The antifungal effect of potassium tetraborate on the proteomics of Alternaria alternata involves multiple metabolic pathways and could be used as a potential substitute for fungicides to control postharvest diseases of mango.


Abstract

Boron, in the form of potassium tetraborate, has previously been found to be effective at inhibiting mango black spot disease, caused by Alternaria alternata. However, the mechanisms involved in this inhibition are largely unknown. In this study, A. alternata was treated in vitro with potassium tetraborate at a concentration of 5–10 mM for 48 or 72 h. The intracellular and mitochondrial proteins were extracted from mycelium and separated using two-dimensional electrophoresis (2-DE). Differentially expressed proteins (DEPs) were identified using bioinformatics tools and differences between protein spots were derived from mass spectrometry (MS). Using matrix-assisted laser desorption ionization time-of-flight tandem mass spectrometry (MALDI-ToF-MS/MS), 96 intracellular and 56 mitochondrial DEPs were identified.

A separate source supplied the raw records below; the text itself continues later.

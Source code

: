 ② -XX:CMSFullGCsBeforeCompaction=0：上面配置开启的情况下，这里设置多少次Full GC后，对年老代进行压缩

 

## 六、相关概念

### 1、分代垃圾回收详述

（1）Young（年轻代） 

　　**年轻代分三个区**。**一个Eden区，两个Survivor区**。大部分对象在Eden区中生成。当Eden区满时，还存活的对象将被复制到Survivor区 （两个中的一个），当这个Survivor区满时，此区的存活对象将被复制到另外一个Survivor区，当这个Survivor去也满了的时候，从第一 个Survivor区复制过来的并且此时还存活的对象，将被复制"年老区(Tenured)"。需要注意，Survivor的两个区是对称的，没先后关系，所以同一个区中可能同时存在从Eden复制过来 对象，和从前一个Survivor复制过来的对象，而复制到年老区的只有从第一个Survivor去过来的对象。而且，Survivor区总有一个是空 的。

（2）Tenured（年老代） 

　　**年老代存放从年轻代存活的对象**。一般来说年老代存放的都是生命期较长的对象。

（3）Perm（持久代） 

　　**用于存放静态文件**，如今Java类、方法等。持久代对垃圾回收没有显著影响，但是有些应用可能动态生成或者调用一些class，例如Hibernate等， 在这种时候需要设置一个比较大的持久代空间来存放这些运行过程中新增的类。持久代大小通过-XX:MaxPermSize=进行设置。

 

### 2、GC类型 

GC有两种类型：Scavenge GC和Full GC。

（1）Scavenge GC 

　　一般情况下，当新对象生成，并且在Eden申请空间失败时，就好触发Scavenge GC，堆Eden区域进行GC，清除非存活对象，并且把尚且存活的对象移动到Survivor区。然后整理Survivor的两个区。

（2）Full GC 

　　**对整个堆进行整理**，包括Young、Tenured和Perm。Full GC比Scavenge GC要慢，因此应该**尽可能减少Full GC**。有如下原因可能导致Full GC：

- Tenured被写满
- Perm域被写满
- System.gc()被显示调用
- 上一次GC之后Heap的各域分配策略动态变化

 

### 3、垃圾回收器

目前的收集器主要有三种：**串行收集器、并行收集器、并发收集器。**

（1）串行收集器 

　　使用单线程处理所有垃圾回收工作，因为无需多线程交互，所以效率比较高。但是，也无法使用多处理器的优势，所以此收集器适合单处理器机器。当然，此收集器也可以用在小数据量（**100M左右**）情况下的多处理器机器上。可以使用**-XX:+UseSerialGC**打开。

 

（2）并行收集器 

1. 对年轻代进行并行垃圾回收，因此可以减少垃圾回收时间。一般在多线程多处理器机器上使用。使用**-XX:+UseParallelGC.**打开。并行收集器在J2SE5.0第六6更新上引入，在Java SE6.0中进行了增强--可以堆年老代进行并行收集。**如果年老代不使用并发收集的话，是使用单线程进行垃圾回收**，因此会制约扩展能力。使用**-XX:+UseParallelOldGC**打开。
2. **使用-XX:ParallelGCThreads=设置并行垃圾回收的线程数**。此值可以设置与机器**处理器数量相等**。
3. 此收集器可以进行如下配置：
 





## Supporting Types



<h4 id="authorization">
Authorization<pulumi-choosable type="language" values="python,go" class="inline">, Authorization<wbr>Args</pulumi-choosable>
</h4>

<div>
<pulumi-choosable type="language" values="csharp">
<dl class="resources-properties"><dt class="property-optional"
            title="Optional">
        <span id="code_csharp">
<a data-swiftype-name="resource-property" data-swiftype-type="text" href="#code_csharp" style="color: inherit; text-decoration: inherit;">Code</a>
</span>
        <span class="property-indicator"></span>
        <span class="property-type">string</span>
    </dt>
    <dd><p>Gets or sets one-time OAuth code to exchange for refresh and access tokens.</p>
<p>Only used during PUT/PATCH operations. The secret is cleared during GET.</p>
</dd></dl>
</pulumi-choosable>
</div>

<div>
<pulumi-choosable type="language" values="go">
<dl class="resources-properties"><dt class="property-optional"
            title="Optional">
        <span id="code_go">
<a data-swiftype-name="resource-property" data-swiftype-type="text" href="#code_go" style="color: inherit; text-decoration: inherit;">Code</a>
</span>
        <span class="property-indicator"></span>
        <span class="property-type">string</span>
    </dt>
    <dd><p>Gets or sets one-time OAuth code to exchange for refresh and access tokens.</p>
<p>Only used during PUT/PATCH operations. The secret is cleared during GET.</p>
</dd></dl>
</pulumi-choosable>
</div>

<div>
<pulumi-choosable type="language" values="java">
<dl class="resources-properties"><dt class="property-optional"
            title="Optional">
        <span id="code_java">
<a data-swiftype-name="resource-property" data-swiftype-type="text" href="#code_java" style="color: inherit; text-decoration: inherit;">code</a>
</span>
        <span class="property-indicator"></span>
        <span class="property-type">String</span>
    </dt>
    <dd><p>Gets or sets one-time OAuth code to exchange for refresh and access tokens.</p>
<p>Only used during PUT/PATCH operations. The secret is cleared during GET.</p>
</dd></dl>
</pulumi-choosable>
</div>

The intracellular proteins identified were found to be involved in posttranslational modifications, protein turnover and chaperones, while the mitochondrial proteins were involved in electron transport chains. Our results demonstrate that various metabolic pathways are involved in the antifungal activity of boron. The differential expression of 20 genes was also verified at the mRNA level by reverse transcription-quantitative PCR. Our study suggests that borate could be used as a potential substitute for synthetic fungicides to control this postharvest disease of mango fruits.